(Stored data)
-- -- --

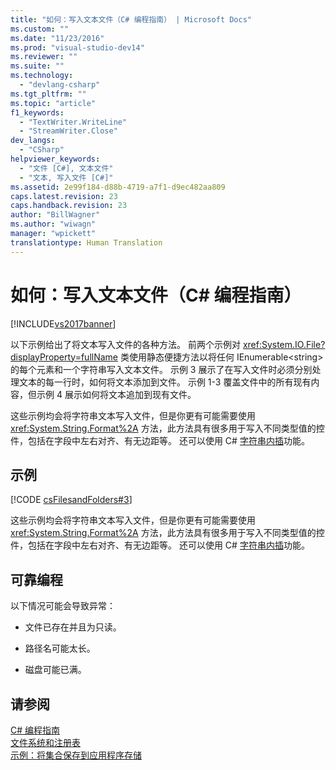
 ```yaml
---
title: "如何：写入文本文件（C# 编程指南） | Microsoft Docs"
ms.custom: ""
ms.date: "11/23/2016"
ms.prod: "visual-studio-dev14"
ms.reviewer: ""
ms.suite: ""
ms.technology: 
  - "devlang-csharp"
ms.tgt_pltfrm: ""
ms.topic: "article"
f1_keywords: 
  - "TextWriter.WriteLine"
  - "StreamWriter.Close"
dev_langs: 
  - "CSharp"
helpviewer_keywords: 
  - "文件 [C#], 文本文件"
  - "文本, 写入文件 [C#]"
ms.assetid: 2e99f184-d88b-4719-a7f1-d9ec482aa809
caps.latest.revision: 23
caps.handback.revision: 23
author: "BillWagner"
ms.author: "wiwagn"
manager: "wpickett"
translationtype: Human Translation
---
```

# 如何：写入文本文件（C# 编程指南）
[!INCLUDE[vs2017banner](../../../csharp/includes/vs2017banner.md)]

以下示例给出了将文本写入文件的各种方法。  前两个示例对 <xref:System.IO.File?displayProperty=fullName> 类使用静态便捷方法以将任何 IEnumerable\<string\> 的每个元素和一个字符串写入文本文件。  示例 3 展示了在写入文件时必须分别处理文本的每一行时，如何将文本添加到文件。  示例 1\-3 覆盖文件中的所有现有内容，但示例 4 展示如何将文本追加到现有文件。  
  
 这些示例均会将字符串文本写入文件，但是你更有可能需要使用 <xref:System.String.Format%2A> 方法，此方法具有很多用于写入不同类型值的控件，包括在字段中左右对齐、有无边距等。  还可以使用 C\# [字符串内插](../../../csharp/language-reference/keywords/interpolated-strings.md)功能。  
  
## 示例  
 [!CODE [csFilesandFolders#3](../CodeSnippet/VS_Snippets_VBCSharp/csFilesAndFolders#3)]  
  
 这些示例均会将字符串文本写入文件，但是你更有可能需要使用 <xref:System.String.Format%2A> 方法，此方法具有很多用于写入不同类型值的控件，包括在字段中左右对齐、有无边距等。  还可以使用 C\# [字符串内插](../../../csharp/language-reference/keywords/interpolated-strings.md)功能。  
  
## 可靠编程  
 以下情况可能会导致异常：  
  
-   文件已存在并且为只读。  
  
-   路径名可能太长。  
  
-   磁盘可能已满。  
  
## 请参阅  
 [C\# 编程指南](../../../csharp/programming-guide/index.md)   
 [文件系统和注册表](../../../csharp/programming-guide/file-system/file-system-and-the-registry.md)   
 [示例：将集合保存到应用程序存储](http://code.msdn.microsoft.com/CSWinStoreAppSaveCollection-bed5d6e6)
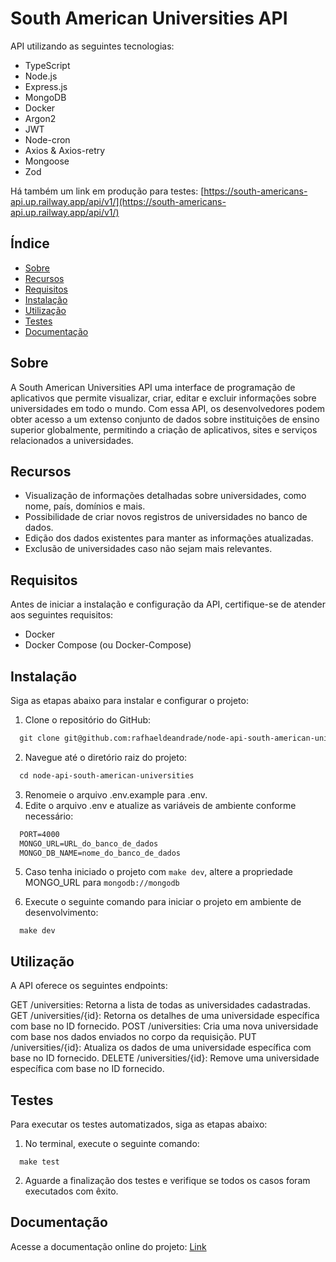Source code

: # South American Universities API

API utilizando as seguintes tecnologias:
- TypeScript
- Node.js
- Express.js
- MongoDB
- Docker
- Argon2
- JWT
- Node-cron
- Axios & Axios-retry
- Mongoose
- Zod

Há também um link em produção para testes: [https://south-americans-api.up.railway.app/api/v1/](https://south-americans-api.up.railway.app/api/v1/)

## Índice

- [Sobre](#sobre)
- [Recursos](#recursos)
- [Requisitos](#requisitos)
- [Instalação](#instalação)
- [Utilização](#utilização)
- [Testes](#testes)
- [Documentação](#documentação)

## Sobre

A South American Universities API uma interface de programação de aplicativos que permite visualizar, criar, editar e excluir informações sobre universidades em todo o mundo. Com essa API, os desenvolvedores podem obter acesso a um extenso conjunto de dados sobre instituições de ensino superior globalmente, permitindo a criação de aplicativos, sites e serviços relacionados a universidades.

## Recursos

- Visualização de informações detalhadas sobre universidades, como nome, país, domínios e mais.
- Possibilidade de criar novos registros de universidades no banco de dados.
- Edição dos dados existentes para manter as informações atualizadas.
- Exclusão de universidades caso não sejam mais relevantes.

## Requisitos

Antes de iniciar a instalação e configuração da API, certifique-se de atender aos seguintes requisitos:

- Docker
- Docker Compose (ou Docker-Compose)

## Instalação

Siga as etapas abaixo para instalar e configurar o projeto:

1. Clone o repositório do GitHub:
  ```markdown
    git clone git@github.com:rafhaeldeandrade/node-api-south-american-universities.git
  ```
2. Navegue até o diretório raiz do projeto:
  ```markdown
    cd node-api-south-american-universities
  ```
3. Renomeie o arquivo .env.example para .env.
4. Edite o arquivo .env e atualize as variáveis de ambiente conforme necessário:
  ```markdown
    PORT=4000
    MONGO_URL=URL_do_banco_de_dados
    MONGO_DB_NAME=nome_do_banco_de_dados
  ```

5. Caso tenha iniciado o projeto com `make dev`, altere a propriedade MONGO_URL para `mongodb://mongodb`

6. Execute o seguinte comando para iniciar o projeto em ambiente de desenvolvimento:
  ```
    make dev
  ```

## Utilização

A API  oferece os seguintes endpoints:

GET /universities: Retorna a lista de todas as universidades cadastradas.
GET /universities/{id}: Retorna os detalhes de uma universidade específica com base no ID fornecido.
POST /universities: Cria uma nova universidade com base nos dados enviados no corpo da requisição.
PUT /universities/{id}: Atualiza os dados de uma universidade específica com base no ID fornecido.
DELETE /universities/{id}: Remove uma universidade específica com base no ID fornecido.

## Testes

Para executar os testes automatizados, siga as etapas abaixo:

1. No terminal, execute o seguinte comando:
  ```
    make test
  ```
2. Aguarde a finalização dos testes e verifique se todos os casos foram executados com êxito.

## Documentação

Acesse a documentação online do projeto: [Link](https://rafhael.docs.apiary.io/#)
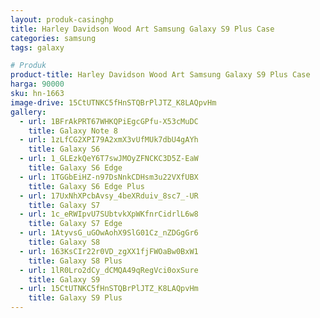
 ```yaml
---
layout: produk-casinghp
title: Harley Davidson Wood Art Samsung Galaxy S9 Plus Case
categories: samsung
tags: galaxy

# Produk
product-title: Harley Davidson Wood Art Samsung Galaxy S9 Plus Case
harga: 90000
sku: hn-1663
image-drive: 15CtUTNKC5fHnSTQBrPlJTZ_K8LAQpvHm
gallery:
  - url: 1BFrAkPRT67WHKQPiEgcGPfu-X53cMuDC
    title: Galaxy Note 8
  - url: 1zLfCG2XPI79A2xmX3vUfMUk7dbU4gAYh
    title: Galaxy S6
  - url: 1_GLEzkQeY6T7swJMOyZFNCKC3D5Z-EaW
    title: Galaxy S6 Edge
  - url: 1TGGbEiHZ-n97DsNnkCDHsm3u22VXfUBX
    title: Galaxy S6 Edge Plus
  - url: 17UxNhXPcbAvsy_4beXRduiv_8sc7_-UR
    title: Galaxy S7
  - url: 1c_eRWIpvU7SUbtvkXpWKfnrCidrlL6w8
    title: Galaxy S7 Edge
  - url: 1AtyvsG_uGOwAohX9SlG01Cz_nZDGgGr6
    title: Galaxy S8
  - url: 163KsCIr22r0VD_zgXX1fjFWOaBw0BxW1
    title: Galaxy S8 Plus
  - url: 1lR0Lro2dCy_dCMQA49qRegVci0oxSure
    title: Galaxy S9
  - url: 15CtUTNKC5fHnSTQBrPlJTZ_K8LAQpvHm
    title: Galaxy S9 Plus
---
```


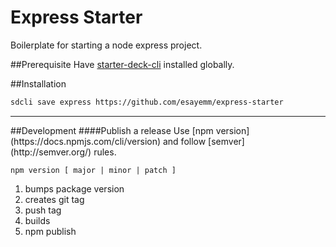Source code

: # Express Starter
Boilerplate for starting a node express project.

##Prerequisite
Have [starter-deck-cli](https://github.com/esayemm/starter-deck-cli) installed
globally.

##Installation
```sh
sdcli save express https://github.com/esayemm/express-starter
```
<hr>
##Development
####Publish a release
Use [npm version](https://docs.npmjs.com/cli/version) and follow [semver](http://semver.org/) rules.<br>

```
npm version [ major | minor | patch ]
```

1. bumps package version
2. creates git tag
3. push tag
4. builds
5. npm publish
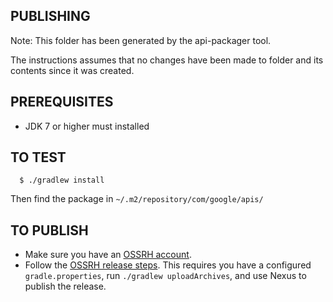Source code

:PUBLISHING
----------

Note: This folder has been generated by the api-packager tool.

The instructions assumes that no changes have been made to folder and its
contents since it was created.

PREREQUISITES
-------------

- JDK 7 or higher must installed

TO TEST
-------

```
  $ ./gradlew install
```

Then find the package in `~/.m2/repository/com/google/apis/`

TO PUBLISH
----------

- Make sure you have an [OSSRH
  account](http://central.sonatype.org/pages/ossrh-guide.html).
- Follow the [OSSRH release
  steps](http://central.sonatype.org/pages/gradle.html#credentials). This
  requires you have a configured `gradle.properties`, run `./gradlew
  uploadArchives`, and use Nexus to publish the release.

-- -- --

Would you please set down the lines from the one with "- JDK 7 or higher must installed" to the end of the data above, exactly and without any other lines?

• [Result of this exercise]
- JDK 7 or higher must installed

TO TEST
-------

```
  $ ./gradlew install
```

Then find the package in `~/.m2/repository/com/google/apis/`

TO PUBLISH
----------

- Make sure you have an [OSSRH
  account](http://central.sonatype.org/pages/ossrh-guide.html).
- Follow the [OSSRH release
  steps](http://central.sonatype.org/pages/gradle.html#credentials). This
  requires you have a configured `gradle.properties`, run `./gradlew
  uploadArchives`, and use Nexus to publish the release.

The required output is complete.